By the time the HazMat teams arrived and cut out the ceiling where the sewage had saturated the drywall and dripped through onto my kitchen table…
By the time they had ripped out all our carpet, set up massive drying machines and sprayed the whole house with chemicals…
I was worn out.
Did I mention the house was for sale and the next day was an Open House?
A neighbor, a quiet man who rarely spoke, came over and met me on the driveway when the Fire Department and Police showed up. He asked me what was going on (reasonable question). I opened my mouth to talk, but my tear ducts responded and I ended up crying like a baby. Without a word my neighbor turned and walked home. I felt so alone.

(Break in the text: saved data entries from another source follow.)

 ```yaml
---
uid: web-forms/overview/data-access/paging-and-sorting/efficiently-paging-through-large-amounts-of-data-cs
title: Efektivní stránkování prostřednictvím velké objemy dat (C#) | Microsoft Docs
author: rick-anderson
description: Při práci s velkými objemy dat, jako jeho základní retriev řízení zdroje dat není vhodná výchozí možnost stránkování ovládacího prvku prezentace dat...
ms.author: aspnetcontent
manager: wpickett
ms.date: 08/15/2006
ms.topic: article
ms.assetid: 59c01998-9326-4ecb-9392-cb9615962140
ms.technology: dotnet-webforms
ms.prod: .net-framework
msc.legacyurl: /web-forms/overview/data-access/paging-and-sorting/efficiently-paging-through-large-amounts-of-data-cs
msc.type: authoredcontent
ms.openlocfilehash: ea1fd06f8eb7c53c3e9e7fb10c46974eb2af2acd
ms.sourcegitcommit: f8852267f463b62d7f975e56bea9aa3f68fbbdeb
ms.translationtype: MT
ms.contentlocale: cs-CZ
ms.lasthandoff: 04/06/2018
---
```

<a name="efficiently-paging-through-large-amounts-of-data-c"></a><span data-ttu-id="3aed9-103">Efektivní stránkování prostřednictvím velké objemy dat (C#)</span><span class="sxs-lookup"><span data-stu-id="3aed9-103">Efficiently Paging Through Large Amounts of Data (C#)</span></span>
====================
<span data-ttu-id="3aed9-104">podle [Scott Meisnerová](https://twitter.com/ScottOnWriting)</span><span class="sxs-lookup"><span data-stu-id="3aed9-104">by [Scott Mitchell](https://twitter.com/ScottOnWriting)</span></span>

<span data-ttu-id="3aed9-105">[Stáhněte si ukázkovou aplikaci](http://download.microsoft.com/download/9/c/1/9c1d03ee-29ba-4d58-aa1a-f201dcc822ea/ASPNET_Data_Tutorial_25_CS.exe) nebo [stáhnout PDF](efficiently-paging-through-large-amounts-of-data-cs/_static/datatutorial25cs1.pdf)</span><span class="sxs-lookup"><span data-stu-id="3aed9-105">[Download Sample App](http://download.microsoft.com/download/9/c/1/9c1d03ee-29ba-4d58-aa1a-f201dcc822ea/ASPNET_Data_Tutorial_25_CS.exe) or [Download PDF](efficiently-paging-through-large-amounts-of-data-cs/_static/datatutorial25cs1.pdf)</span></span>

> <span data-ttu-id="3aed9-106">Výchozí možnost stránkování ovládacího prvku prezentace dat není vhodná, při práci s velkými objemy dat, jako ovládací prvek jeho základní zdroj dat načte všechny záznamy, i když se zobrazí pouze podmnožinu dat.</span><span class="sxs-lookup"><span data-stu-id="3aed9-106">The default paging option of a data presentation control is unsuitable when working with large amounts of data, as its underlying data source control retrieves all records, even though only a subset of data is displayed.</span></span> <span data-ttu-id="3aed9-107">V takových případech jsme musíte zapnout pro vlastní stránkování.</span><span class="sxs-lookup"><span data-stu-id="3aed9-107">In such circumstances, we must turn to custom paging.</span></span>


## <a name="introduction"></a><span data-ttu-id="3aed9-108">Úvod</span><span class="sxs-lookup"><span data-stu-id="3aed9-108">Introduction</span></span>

We were sent out for the rest of the day. We couldn’t go back into the house for many hours. When we finally did arrive home, exhausted and cranky (me, not the kids) I was not looking forward to figuring out what to feed my family in a kitchen that first had to be sterilized, cleaned and, well, deodorized.
I unbuckled the four kids (they were all still in car seats and the baby wasn’t walking yet) and waddled to the door with diaper bag, car seat and baby on my hip. Nothing was a wondrous a sight as what met me as I rounded the corner onto my front step.
When God sends angels
It was a little gift bag sitting right there in the middle of the porch.
I placed my bundles down and picked up the bag. Looking inside I found a bottle of delicious smelling lotion (someone knew that I would need something pretty to smell in a house full of yuckiness). Looking a little farther I found a gift certificate. $100 for Boston Market.
Never one quick to tears, I started bawling. I shepherded the kids back to the van. Through streaming tears I buckled them all up again, ignoring their groans and complaints. I couldn’t speak through my sobbing. When we arrived at Boston Market I could hardy order. Tears blurred my vision, and I was still grabbing breaths between sobs. We got our food and sat down to eat. I made sure I faced the wall. I cried the whole meal.
Me, my kids, and several bowls of tears.
‘Why are you crying, Mama?’ asked one.
‘It’s hard to explain. But I think Mama just figured out that God was taking care of us when Papa couldn’t be here.’
It’s true. We often feel alone. Like the worst of the burden falls to us. And maybe it does. But even so, God doesn’t leave us or forsake us. He may not show up to fix the drywall, or miraculously erase the mess. But He sends angels.
Sometimes those angels look a lot like neighbors.